Source texts of formatted documents:
::::
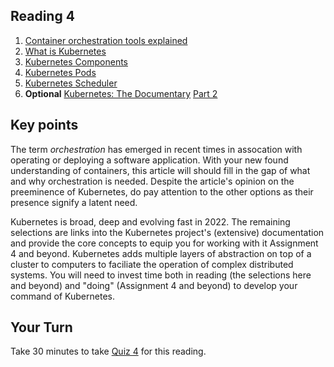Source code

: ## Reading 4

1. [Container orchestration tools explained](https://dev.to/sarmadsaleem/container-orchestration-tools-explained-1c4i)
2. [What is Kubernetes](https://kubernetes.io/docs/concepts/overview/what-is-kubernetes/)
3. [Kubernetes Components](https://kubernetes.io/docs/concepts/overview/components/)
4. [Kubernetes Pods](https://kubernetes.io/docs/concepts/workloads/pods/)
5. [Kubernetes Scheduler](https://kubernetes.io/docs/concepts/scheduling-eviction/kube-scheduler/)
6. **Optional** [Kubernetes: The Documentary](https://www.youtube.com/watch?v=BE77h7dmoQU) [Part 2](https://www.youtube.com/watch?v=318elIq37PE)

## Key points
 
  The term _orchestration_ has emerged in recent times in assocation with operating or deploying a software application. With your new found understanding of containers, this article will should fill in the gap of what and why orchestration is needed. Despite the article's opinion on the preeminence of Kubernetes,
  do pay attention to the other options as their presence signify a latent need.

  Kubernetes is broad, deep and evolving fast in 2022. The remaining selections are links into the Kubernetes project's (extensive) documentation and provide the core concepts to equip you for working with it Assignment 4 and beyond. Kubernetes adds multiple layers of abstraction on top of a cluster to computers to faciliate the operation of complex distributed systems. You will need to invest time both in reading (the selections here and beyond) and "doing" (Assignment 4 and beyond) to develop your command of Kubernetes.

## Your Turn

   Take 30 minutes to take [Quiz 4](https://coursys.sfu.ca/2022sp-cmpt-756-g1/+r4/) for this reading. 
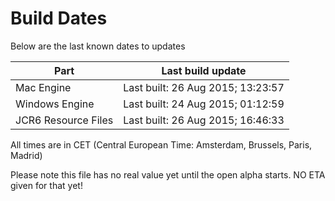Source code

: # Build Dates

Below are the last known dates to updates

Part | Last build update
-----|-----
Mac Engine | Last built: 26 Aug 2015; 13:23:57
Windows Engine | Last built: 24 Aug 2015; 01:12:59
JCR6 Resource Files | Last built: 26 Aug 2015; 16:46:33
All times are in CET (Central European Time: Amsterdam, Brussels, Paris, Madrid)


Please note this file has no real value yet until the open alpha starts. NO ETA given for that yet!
::::
Work task – The required output is every line above from the one with "6. **Optional** [Kubernetes: The" down to the one with "## Key points", restated word for word, ends included.

Exercise answer –
6. **Optional** [Kubernetes: The Documentary](https://www.youtube.com/watch?v=BE77h7dmoQU) [Part 2](https://www.youtube.com/watch?v=318elIq37PE)

## Key points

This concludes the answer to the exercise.